◆ **Requirement**:
Where the records appear below, transcribe them exactly, leaving none out.

Data items:
★ ★ ★ ★ ★

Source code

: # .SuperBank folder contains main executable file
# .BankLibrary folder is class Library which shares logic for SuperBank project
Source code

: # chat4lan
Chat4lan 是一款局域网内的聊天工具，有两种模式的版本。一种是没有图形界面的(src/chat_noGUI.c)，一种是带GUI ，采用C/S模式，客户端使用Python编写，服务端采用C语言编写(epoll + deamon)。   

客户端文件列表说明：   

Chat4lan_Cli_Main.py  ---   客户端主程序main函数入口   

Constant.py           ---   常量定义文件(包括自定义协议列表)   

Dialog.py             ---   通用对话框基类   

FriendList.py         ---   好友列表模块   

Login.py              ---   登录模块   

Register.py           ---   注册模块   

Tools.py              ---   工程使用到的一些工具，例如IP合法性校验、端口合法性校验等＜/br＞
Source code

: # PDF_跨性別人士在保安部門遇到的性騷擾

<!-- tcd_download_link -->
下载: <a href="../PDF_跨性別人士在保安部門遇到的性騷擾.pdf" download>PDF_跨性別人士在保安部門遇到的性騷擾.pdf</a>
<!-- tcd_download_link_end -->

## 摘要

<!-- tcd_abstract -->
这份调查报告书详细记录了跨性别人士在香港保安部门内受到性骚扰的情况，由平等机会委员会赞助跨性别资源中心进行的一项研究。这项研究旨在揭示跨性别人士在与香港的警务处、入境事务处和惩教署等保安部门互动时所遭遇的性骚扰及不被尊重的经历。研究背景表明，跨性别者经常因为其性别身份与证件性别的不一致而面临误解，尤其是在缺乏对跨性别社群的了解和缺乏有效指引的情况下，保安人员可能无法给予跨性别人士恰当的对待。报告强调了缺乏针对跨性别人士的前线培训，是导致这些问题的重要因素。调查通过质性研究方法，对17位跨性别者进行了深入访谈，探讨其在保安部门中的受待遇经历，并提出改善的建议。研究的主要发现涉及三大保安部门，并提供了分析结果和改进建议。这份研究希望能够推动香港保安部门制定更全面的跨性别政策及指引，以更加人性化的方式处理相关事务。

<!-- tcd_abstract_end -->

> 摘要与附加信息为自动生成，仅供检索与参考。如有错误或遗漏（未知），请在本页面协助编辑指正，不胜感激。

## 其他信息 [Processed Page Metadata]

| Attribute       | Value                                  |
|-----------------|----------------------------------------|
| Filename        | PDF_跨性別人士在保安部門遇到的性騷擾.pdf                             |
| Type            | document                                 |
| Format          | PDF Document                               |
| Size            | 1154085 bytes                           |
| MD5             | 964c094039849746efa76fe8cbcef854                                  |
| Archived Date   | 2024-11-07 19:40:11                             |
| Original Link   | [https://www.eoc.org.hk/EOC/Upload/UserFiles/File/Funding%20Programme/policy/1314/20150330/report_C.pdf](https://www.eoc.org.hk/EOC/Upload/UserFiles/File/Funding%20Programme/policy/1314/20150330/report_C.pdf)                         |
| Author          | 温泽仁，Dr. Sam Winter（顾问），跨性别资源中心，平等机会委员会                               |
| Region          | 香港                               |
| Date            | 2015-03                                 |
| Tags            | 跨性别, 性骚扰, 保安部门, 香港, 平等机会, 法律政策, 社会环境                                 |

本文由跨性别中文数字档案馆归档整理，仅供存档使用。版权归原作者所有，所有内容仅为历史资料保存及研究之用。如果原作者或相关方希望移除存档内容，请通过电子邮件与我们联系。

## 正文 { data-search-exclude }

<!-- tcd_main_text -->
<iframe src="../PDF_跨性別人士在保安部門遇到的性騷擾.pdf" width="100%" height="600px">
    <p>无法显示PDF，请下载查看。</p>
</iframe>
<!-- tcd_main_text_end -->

★ ★ ★ ★ ★

◆ **Written response**:
Source code

: # .SuperBank folder contains main executable file
# .BankLibrary folder is class Library which shares logic for SuperBank project
Source code

: # chat4lan
Chat4lan 是一款局域网内的聊天工具，有两种模式的版本。一种是没有图形界面的(src/chat_noGUI.c)，一种是带GUI ，采用C/S模式，客户端使用Python编写，服务端采用C语言编写(epoll + deamon)。   

客户端文件列表说明：   

Chat4lan_Cli_Main.py  ---   客户端主程序main函数入口   

Constant.py           ---   常量定义文件(包括自定义协议列表)   

Dialog.py             ---   通用对话框基类   

FriendList.py         ---   好友列表模块   

Login.py              ---   登录模块   

Register.py           ---   注册模块   

Tools.py              ---   工程使用到的一些工具，例如IP合法性校验、端口合法性校验等＜/br＞
Source code

: # PDF_跨性別人士在保安部門遇到的性騷擾

<!-- tcd_download_link -->
下载: <a href="../PDF_跨性別人士在保安部門遇到的性騷擾.pdf" download>PDF_跨性別人士在保安部門遇到的性騷擾.pdf</a>
<!-- tcd_download_link_end -->

## 摘要

<!-- tcd_abstract -->
这份调查报告书详细记录了跨性别人士在香港保安部门内受到性骚扰的情况，由平等机会委员会赞助跨性别资源中心进行的一项研究。这项研究旨在揭示跨性别人士在与香港的警务处、入境事务处和惩教署等保安部门互动时所遭遇的性骚扰及不被尊重的经历。研究背景表明，跨性别者经常因为其性别身份与证件性别的不一致而面临误解，尤其是在缺乏对跨性别社群的了解和缺乏有效指引的情况下，保安人员可能无法给予跨性别人士恰当的对待。报告强调了缺乏针对跨性别人士的前线培训，是导致这些问题的重要因素。调查通过质性研究方法，对17位跨性别者进行了深入访谈，探讨其在保安部门中的受待遇经历，并提出改善的建议。研究的主要发现涉及三大保安部门，并提供了分析结果和改进建议。这份研究希望能够推动香港保安部门制定更全面的跨性别政策及指引，以更加人性化的方式处理相关事务。

<!-- tcd_abstract_end -->

> 摘要与附加信息为自动生成，仅供检索与参考。如有错误或遗漏（未知），请在本页面协助编辑指正，不胜感激。

## 其他信息 [Processed Page Metadata]

| Attribute       | Value                                  |
|-----------------|----------------------------------------|
| Filename        | PDF_跨性別人士在保安部門遇到的性騷擾.pdf                             |
| Type            | document                                 |
| Format          | PDF Document                               |
| Size            | 1154085 bytes                           |
| MD5             | 964c094039849746efa76fe8cbcef854                                  |
| Archived Date   | 2024-11-07 19:40:11                             |
| Original Link   | [https://www.eoc.org.hk/EOC/Upload/UserFiles/File/Funding%20Programme/policy/1314/20150330/report_C.pdf](https://www.eoc.org.hk/EOC/Upload/UserFiles/File/Funding%20Programme/policy/1314/20150330/report_C.pdf)                         |
| Author          | 温泽仁，Dr. Sam Winter（顾问），跨性别资源中心，平等机会委员会                               |
| Region          | 香港                               |
| Date            | 2015-03                                 |
| Tags            | 跨性别, 性骚扰, 保安部门, 香港, 平等机会, 法律政策, 社会环境                                 |

本文由跨性别中文数字档案馆归档整理，仅供存档使用。版权归原作者所有，所有内容仅为历史资料保存及研究之用。如果原作者或相关方希望移除存档内容，请通过电子邮件与我们联系。

## 正文 { data-search-exclude }

<!-- tcd_main_text -->
<iframe src="../PDF_跨性別人士在保安部門遇到的性騷擾.pdf" width="100%" height="600px">
    <p>无法显示PDF，请下载查看。</p>
</iframe>
<!-- tcd_main_text_end -->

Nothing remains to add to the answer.